The situation became very hazardous for Habib Khan when Major Abbott tightened control over the Gandhgarhi hills and environs, through the help of the Tahirkheli and Mishwani tribes, and he might have been taken prisoner at this time. However, by chance, Khan came into contact with another British officer Colonel Robert Cornelis Napier (later Field Marshal Lord Napier of Magdala), who was working on a road construction project nearby; and Napier befriended and helped him to obtain an amnesty from the Punjab Government, enabling him to return home.

==Military career==
Napier realised that he could be an effective native military officer, and he utilised him during the First Black Mountain Campaign of late 1852 and later on, in other campaigns. In Spring 1856, Habib Khan, on Napier's recommendation, went to Lahore, where Captain Thomas Rattray was at that time raising a new battalion for service in Bengal and Bihar., and enrolled as a Jemadar of the cavalry section of what was then the 1st Bengal Military Police Battalion, along with several retainers .

After joining the battalion, Habib Khan served with some distinction in the Sonthal pargannahs, until the outbreak of the Indian Mutiny in 1857, when he was put in charge of a semi-independent squadron of cavalry, which "further developed its role as a highly mobile body, employed ad hoc across Bengal and eventually on the North-East Frontier [of India]...[the] cavalry revealed to be a great advantage and this arm was therefore increased to five hundred sabres".
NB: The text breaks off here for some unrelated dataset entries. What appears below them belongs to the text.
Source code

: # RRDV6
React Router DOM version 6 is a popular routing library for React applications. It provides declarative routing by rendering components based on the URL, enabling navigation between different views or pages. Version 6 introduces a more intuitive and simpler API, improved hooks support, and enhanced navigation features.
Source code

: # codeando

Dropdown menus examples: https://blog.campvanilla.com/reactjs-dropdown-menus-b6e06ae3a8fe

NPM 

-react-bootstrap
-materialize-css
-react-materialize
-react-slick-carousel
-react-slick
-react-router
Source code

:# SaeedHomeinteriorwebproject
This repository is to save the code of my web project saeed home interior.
During the period May 1857 to August 1858, the regimental history informs that "The troop of cavalry seemed to have seen very strenuous service- its record averages practically ten engagements per man- and Jemadar Hubeeb [sic] Khan heads the list with fourteen engagements".

After the end of the Mutiny, Habib Khan was promoted Risaldar commanding the cavalry section for his meritorious services, and journeyed to Bhutan and Assam on behalf of the government. In 1864, the infantry section of the 1st Bengal Military Battalion was taken into the line as a regular infantry battalion of the Bengal Army as the 45th (Rattray's Sikhs) Regiment of Native Infantry, and the cavalry section was disbanded, and Habib Khan thereafter retired and left for home. He was a recipient of the Indian Mutiny Medal.

==Later life==
On retirement, Habib Khan came back to Hazara area, and also entered into extensive litigation against the Punjab Government, to obtain restitution of a number of his properties, and in settling the affairs of his considerable estates.

In 1872, he was made a JP and a Kursi Nasheen for the Talokar Haripur area, and also given the personal title of Nawab-Bahadur and awarded the CSI. and received a 'Jangi Inam' (war/veteran soldier's allowance). Between 1868 and 1880 he assisted senior officers in the management of Frontier affairs along the Hazara hills, receiving certificates of commendation from Sir Herbert Benjamin Edwardes and NG Waterfield, Commissioner of the Peshawar Division.

Habib Khan actively supported the Muslim liberal reformer Sir Syed Ahmad Khan and his movement to educate Muslim youth according to the contemporary modern standards, what was later to develop into the Aligarh Movement; and along with the likes of Nawab Muhammad Hayat Khan and other Punjabi and Pashtun leaders, he made significant contributions towards this cause. It was claimed that, "unlike many narrow-minded and bigoted Muslim chiefs" he was a person of eclectic views and followed a liberal, tolerant Sufic perspective, maintaining 'close life-long friendships with his old Sikh and Hindu colleagues-in-arms'.

Among his children, two sons, Khan-sahib Abdul Majid Khan Tarin, OBE, and Abdul Latif Khan Tarin, IDSM, were notable.